■ Problem description ■
Down to the final line, print each entry exactly.

--------------------------------------------------

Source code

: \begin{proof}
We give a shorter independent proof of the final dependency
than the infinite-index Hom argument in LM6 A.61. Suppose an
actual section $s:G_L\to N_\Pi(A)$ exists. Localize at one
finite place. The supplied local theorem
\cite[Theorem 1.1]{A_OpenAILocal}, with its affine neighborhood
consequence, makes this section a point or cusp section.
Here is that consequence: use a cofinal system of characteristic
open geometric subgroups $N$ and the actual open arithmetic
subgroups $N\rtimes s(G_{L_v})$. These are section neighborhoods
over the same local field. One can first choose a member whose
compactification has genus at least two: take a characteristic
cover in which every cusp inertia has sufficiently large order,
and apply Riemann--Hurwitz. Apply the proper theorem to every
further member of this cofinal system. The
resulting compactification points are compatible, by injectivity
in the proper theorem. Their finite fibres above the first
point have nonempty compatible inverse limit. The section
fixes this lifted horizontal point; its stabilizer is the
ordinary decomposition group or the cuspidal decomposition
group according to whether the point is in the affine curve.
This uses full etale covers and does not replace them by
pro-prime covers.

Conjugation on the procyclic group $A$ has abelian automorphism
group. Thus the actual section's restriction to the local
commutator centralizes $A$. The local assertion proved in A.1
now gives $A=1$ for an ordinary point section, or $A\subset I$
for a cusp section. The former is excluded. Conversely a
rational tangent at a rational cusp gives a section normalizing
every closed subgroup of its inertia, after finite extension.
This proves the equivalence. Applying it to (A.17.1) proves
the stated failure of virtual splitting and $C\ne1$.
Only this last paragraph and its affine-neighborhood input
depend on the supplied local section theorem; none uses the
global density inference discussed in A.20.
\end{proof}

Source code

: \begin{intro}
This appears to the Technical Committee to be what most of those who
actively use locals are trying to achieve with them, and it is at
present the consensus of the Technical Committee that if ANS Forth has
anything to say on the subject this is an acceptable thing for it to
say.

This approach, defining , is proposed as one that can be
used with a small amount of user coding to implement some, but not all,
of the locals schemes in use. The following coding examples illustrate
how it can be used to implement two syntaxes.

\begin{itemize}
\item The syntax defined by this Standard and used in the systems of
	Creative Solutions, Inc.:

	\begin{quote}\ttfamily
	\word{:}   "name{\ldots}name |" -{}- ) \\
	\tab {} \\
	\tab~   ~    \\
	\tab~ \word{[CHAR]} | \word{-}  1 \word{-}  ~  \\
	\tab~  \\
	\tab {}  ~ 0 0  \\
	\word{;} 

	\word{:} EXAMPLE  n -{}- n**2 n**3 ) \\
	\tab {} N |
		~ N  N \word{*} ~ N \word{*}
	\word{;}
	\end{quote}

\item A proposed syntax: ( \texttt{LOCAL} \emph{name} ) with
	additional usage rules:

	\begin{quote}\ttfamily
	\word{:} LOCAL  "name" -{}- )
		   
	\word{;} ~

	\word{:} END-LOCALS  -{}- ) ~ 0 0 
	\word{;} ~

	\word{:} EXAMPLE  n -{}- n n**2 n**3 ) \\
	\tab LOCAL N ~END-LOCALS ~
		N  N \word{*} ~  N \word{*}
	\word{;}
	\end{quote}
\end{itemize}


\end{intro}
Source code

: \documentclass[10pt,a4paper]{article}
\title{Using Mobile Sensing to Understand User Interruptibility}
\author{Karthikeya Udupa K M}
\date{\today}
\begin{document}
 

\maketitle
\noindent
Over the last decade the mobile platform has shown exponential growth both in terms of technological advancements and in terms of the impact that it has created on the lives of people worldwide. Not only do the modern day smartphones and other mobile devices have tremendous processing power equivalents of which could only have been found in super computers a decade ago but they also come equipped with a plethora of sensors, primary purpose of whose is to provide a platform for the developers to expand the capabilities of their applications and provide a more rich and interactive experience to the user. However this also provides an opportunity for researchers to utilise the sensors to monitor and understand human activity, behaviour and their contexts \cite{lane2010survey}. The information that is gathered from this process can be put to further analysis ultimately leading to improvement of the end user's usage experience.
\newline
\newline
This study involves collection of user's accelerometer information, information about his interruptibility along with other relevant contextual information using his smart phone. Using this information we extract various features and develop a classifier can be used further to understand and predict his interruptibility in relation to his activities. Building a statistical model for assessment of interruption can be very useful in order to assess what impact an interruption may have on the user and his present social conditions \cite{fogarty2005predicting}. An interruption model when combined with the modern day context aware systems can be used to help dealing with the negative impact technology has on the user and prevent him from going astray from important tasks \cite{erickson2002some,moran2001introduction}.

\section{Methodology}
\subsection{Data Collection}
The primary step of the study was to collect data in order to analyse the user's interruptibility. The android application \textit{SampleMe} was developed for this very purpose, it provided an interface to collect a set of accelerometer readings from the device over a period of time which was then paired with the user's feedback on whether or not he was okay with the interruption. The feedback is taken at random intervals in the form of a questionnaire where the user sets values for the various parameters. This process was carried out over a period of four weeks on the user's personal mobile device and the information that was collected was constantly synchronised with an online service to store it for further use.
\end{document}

--------------------------------------------------

■ Reply ■
Source code

: \begin{proof}
We give a shorter independent proof of the final dependency
than the infinite-index Hom argument in LM6 A.61. Suppose an
actual section $s:G_L\to N_\Pi(A)$ exists. Localize at one
finite place. The supplied local theorem
\cite[Theorem 1.1]{A_OpenAILocal}, with its affine neighborhood
consequence, makes this section a point or cusp section.
Here is that consequence: use a cofinal system of characteristic
open geometric subgroups $N$ and the actual open arithmetic
subgroups $N\rtimes s(G_{L_v})$. These are section neighborhoods
over the same local field. One can first choose a member whose
compactification has genus at least two: take a characteristic
cover in which every cusp inertia has sufficiently large order,
and apply Riemann--Hurwitz. Apply the proper theorem to every
further member of this cofinal system. The
resulting compactification points are compatible, by injectivity
in the proper theorem. Their finite fibres above the first
point have nonempty compatible inverse limit. The section
fixes this lifted horizontal point; its stabilizer is the
ordinary decomposition group or the cuspidal decomposition
group according to whether the point is in the affine curve.
This uses full etale covers and does not replace them by
pro-prime covers.

Conjugation on the procyclic group $A$ has abelian automorphism
group. Thus the actual section's restriction to the local
commutator centralizes $A$. The local assertion proved in A.1
now gives $A=1$ for an ordinary point section, or $A\subset I$
for a cusp section. The former is excluded. Conversely a
rational tangent at a rational cusp gives a section normalizing
every closed subgroup of its inertia, after finite extension.
This proves the equivalence. Applying it to (A.17.1) proves
the stated failure of virtual splitting and $C\ne1$.
Only this last paragraph and its affine-neighborhood input
depend on the supplied local section theorem; none uses the
global density inference discussed in A.20.
\end{proof}

Source code

: \begin{intro}
This appears to the Technical Committee to be what most of those who
actively use locals are trying to achieve with them, and it is at
present the consensus of the Technical Committee that if ANS Forth has
anything to say on the subject this is an acceptable thing for it to
say.

This approach, defining , is proposed as one that can be
used with a small amount of user coding to implement some, but not all,
of the locals schemes in use. The following coding examples illustrate
how it can be used to implement two syntaxes.

\begin{itemize}
\item The syntax defined by this Standard and used in the systems of
	Creative Solutions, Inc.:

	\begin{quote}\ttfamily
	\word{:}   "name{\ldots}name |" -{}- ) \\
	\tab {} \\
	\tab~   ~    \\
	\tab~ \word{[CHAR]} | \word{-}  1 \word{-}  ~  \\
	\tab~  \\
	\tab {}  ~ 0 0  \\
	\word{;} 

	\word{:} EXAMPLE  n -{}- n**2 n**3 ) \\
	\tab {} N |
		~ N  N \word{*} ~ N \word{*}
	\word{;}
	\end{quote}

\item A proposed syntax: ( \texttt{LOCAL} \emph{name} ) with
	additional usage rules:

	\begin{quote}\ttfamily
	\word{:} LOCAL  "name" -{}- )
		   
	\word{;} ~

	\word{:} END-LOCALS  -{}- ) ~ 0 0 
	\word{;} ~

	\word{:} EXAMPLE  n -{}- n n**2 n**3 ) \\
	\tab LOCAL N ~END-LOCALS ~
		N  N \word{*} ~  N \word{*}
	\word{;}
	\end{quote}
\end{itemize}


\end{intro}
Source code

: \documentclass[10pt,a4paper]{article}
\title{Using Mobile Sensing to Understand User Interruptibility}
\author{Karthikeya Udupa K M}
\date{\today}
\begin{document}
 

\maketitle
\noindent
Over the last decade the mobile platform has shown exponential growth both in terms of technological advancements and in terms of the impact that it has created on the lives of people worldwide. Not only do the modern day smartphones and other mobile devices have tremendous processing power equivalents of which could only have been found in super computers a decade ago but they also come equipped with a plethora of sensors, primary purpose of whose is to provide a platform for the developers to expand the capabilities of their applications and provide a more rich and interactive experience to the user. However this also provides an opportunity for researchers to utilise the sensors to monitor and understand human activity, behaviour and their contexts \cite{lane2010survey}. The information that is gathered from this process can be put to further analysis ultimately leading to improvement of the end user's usage experience.
\newline
\newline
This study involves collection of user's accelerometer information, information about his interruptibility along with other relevant contextual information using his smart phone. Using this information we extract various features and develop a classifier can be used further to understand and predict his interruptibility in relation to his activities. Building a statistical model for assessment of interruption can be very useful in order to assess what impact an interruption may have on the user and his present social conditions \cite{fogarty2005predicting}. An interruption model when combined with the modern day context aware systems can be used to help dealing with the negative impact technology has on the user and prevent him from going astray from important tasks \cite{erickson2002some,moran2001introduction}.

\section{Methodology}
\subsection{Data Collection}
The primary step of the study was to collect data in order to analyse the user's interruptibility. The android application \textit{SampleMe} was developed for this very purpose, it provided an interface to collect a set of accelerometer readings from the device over a period of time which was then paired with the user's feedback on whether or not he was okay with the interruption. The feedback is taken at random intervals in the form of a questionnaire where the user sets values for the various parameters. This process was carried out over a period of four weeks on the user's personal mobile device and the information that was collected was constantly synchronised with an online service to store it for further use.
\end{document}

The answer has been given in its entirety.